• _Data for processing_
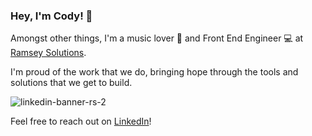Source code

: ### Hey, I'm Cody! 👋

Amongst other things, I'm a music lover 🎸 and Front End Engineer 💻 at [Ramsey Solutions](https://www.ramseyinhouse.com/). 

I'm proud of the work that we do, bringing hope through the tools and solutions that we get to build.

![linkedin-banner-rs-2](https://user-images.githubusercontent.com/3348314/89075685-62f9db00-d344-11ea-891d-856c1039fe70.jpg)

Feel free to reach out on [LinkedIn](https://www.linkedin.com/in/codyspriggs/)!
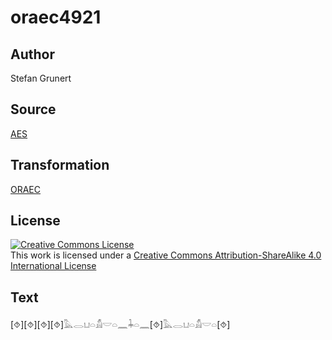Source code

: # oraec4921

## Author

Stefan Grunert

## Source

[AES](https://github.com/simondschweitzer/aes)

## Transformation

[ORAEC](https://oraec.github.io/)

## License

<a rel="license" href="http://creativecommons.org/licenses/by-sa/4.0/"><img alt="Creative Commons License" style="border-width:0" src="https://i.creativecommons.org/l/by-sa/4.0/88x31.png" /></a><br />This work is licensed under a <a rel="license" href="http://creativecommons.org/licenses/by-sa/4.0/">Creative Commons Attribution-ShareAlike 4.0 International License</a>

## Text

[⯑][⯑][⯑][⯑]𓅓𓂋𓂓𓏏𓀋𓎟𓏏𓈖𓇓𓏏𓈖[⯑]𓅓𓂋𓂓𓏏𓀋𓎟𓏏[⯑]<br>
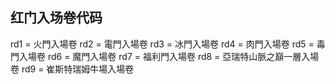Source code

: ## 红门入场卷代码

rd1 = 火門入場卷
rd2 = 電門入場卷
rd3 = 冰門入場卷
rd4 = 肉門入場卷
rd5 = 毒門入場卷
rd6 = 魔門入場卷
rd7 = 福利門入場卷
rd8 = 亞瑞特山脈之巔一層入場卷
rd9 = 崔斯特瑞姆牛場入場卷
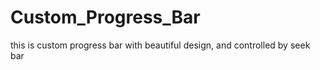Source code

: # Custom_Progress_Bar
this is custom progress bar with beautiful design, and controlled by seek bar
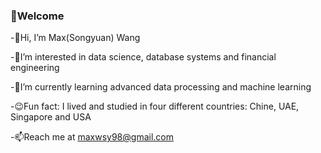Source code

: ### :rainbow:Welcome

<!--
**wangsongyuan98/wangsongyuan98** is a ✨ _special_ ✨ repository because its `README.md` (this file) appears on your GitHub profile.

Here are some ideas to get you started:

- 🔭 I’m currently working on ...
- 🌱 I’m currently learning ...
- 👯 I’m looking to collaborate on ...
- 🤔 I’m looking for help with ...
- 💬 Ask me about ...
- 📫 How to reach me: ...
- 😄 Pronouns: ...
- ⚡ Fun fact: ...
-->

-:hatching_chick:Hi, I’m Max(Songyuan) Wang

-:dragon_face:I’m interested in data science, database systems and financial engineering

-:whale:I’m currently learning advanced data processing and machine learning

-:wink:Fun fact: I lived and studied in four different countries: Chine, UAE, Singapore and USA

-📫Reach me at maxwsy98@gmail.com

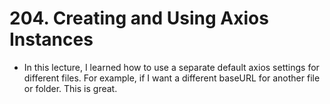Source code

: # 204. Creating and Using Axios Instances
- In this lecture, I learned how to use a separate default axios settings for different files. For example, if I want a different baseURL for another file or folder. This is great.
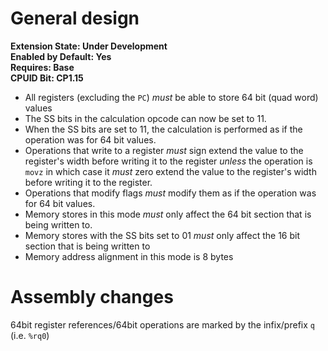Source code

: # General design

**Extension State: Under Development**  
**Enabled by Default: Yes**  
**Requires: Base**  
**CPUID Bit: CP1.15**

- All registers (excluding the `PC`) _must_ be able to store 64 bit (quad word) values
- The SS bits in the calculation opcode can now be set to 11.
- When the SS bits are set to 11, the calculation is performed as if the operation was for 64 bit values.
- Operations that write to a register _must_ sign extend the value to the register's width before writing it to the register _unless_ the operation is `movz` in which case it _must_ zero extend the value to the register's width before writing it to the register.
- Operations that modify flags _must_ modify them as if the operation was for 64 bit values.
- Memory stores in this mode _must_ only affect the 64 bit section that is being written to.
- Memory stores with the SS bits set to 01 _must_ only affect the 16 bit section that is being written to
- Memory address alignment in this mode is 8 bytes

# Assembly changes

64bit register references/64bit operations are marked by the infix/prefix `q` (i.e. `%rq0`)
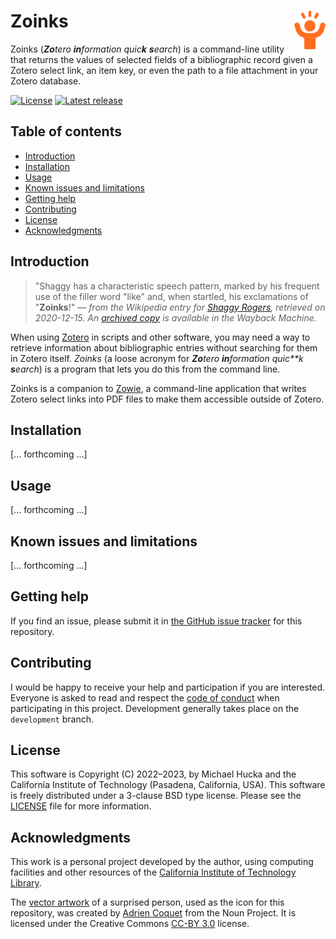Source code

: Zoinks<img width="10%" align="right" src="https://github.com/mhucka/zoinks/raw/main/.graphics/zoinks-icon.png">
======

Zoinks (_**Zo**tero **in**formation quic**k** **s**earch_) is a command-line utility that returns the values of selected fields of a bibliographic record given a Zotero select link, an item key, or even the path to a file attachment in your Zotero database.

[![License](https://img.shields.io/badge/License-BSD%203--Clause-blue.svg?style=flat-square)](https://choosealicense.com/licenses/bsd-3-clause)
[![Latest release](https://img.shields.io/github/v/release/mhucka/zoinks.svg?style=flat-square&color=b44e88)](https://github.com/mhucka/zoinks/releases)


Table of contents
-----------------

* [Introduction](#introduction)
* [Installation](#installation)
* [Usage](#usage)
* [Known issues and limitations](#known-issues-and-limitations)
* [Getting help](#getting-help)
* [Contributing](#contributing)
* [License](#license)
* [Acknowledgments](#authors-and-acknowledgments)


Introduction
------------

> "Shaggy has a characteristic speech pattern, marked by his frequent use of the filler word "like" and, when startled, his exclamations of "**Zoinks**!" &mdash; _from the Wikipedia entry for [Shaggy Rogers](https://en.wikipedia.org/wiki/Shaggy_Rogers), retrieved on 2020-12-15. An [archived copy](https://web.archive.org/web/20201112011139/https://en.wikipedia.org/wiki/Shaggy_Rogers) is available in the Wayback Machine._

When using [Zotero](https://zotero.org) in scripts and other software, you may need a way to retrieve information about bibliographic entries without searching for them in Zotero itself.  _Zoinks_ (a loose acronym for _**Zo**tero **in**formation quic**k **s**earch_) is a program that lets you do this from the command line.

Zoinks is a companion to [Zowie](https://github.com/mhucka/zowie), a command-line application that writes Zotero select links into PDF files to make them accessible outside of Zotero.


Installation
------------

[... forthcoming ...]


Usage
-----

[... forthcoming ...]


Known issues and limitations
----------------------------

[... forthcoming ...]


Getting help
------------

If you find an issue, please submit it in [the GitHub issue tracker](https://github.com/mhucka/zoinks/issues) for this repository.


Contributing
------------

I would be happy to receive your help and participation if you are interested.  Everyone is asked to read and respect the [code of conduct](CONDUCT.md) when participating in this project.  Development generally takes place on the `development` branch.


License
-------

This software is Copyright (C) 2022&ndash;2023, by Michael Hucka and the California Institute of Technology (Pasadena, California, USA).  This software is freely distributed under a 3-clause BSD type license.  Please see the [LICENSE](LICENSE) file for more information.


Acknowledgments
---------------

This work is a personal project developed by the author, using computing facilities and other resources of the [California Institute of Technology Library](https://www.library.caltech.edu).

The [vector artwork](https://thenounproject.com/term/surprise/2696259/) of a surprised person, used as the icon for this repository, was created by [Adrien Coquet](https://thenounproject.com/coquet_adrien/) from the Noun Project.  It is licensed under the Creative Commons [CC-BY 3.0](https://creativecommons.org/licenses/by/3.0/) license.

• _Task statement_
For the word "licensed", count the lines of the listing that hold it, and reply with the count by itself.

• _Answer space_
2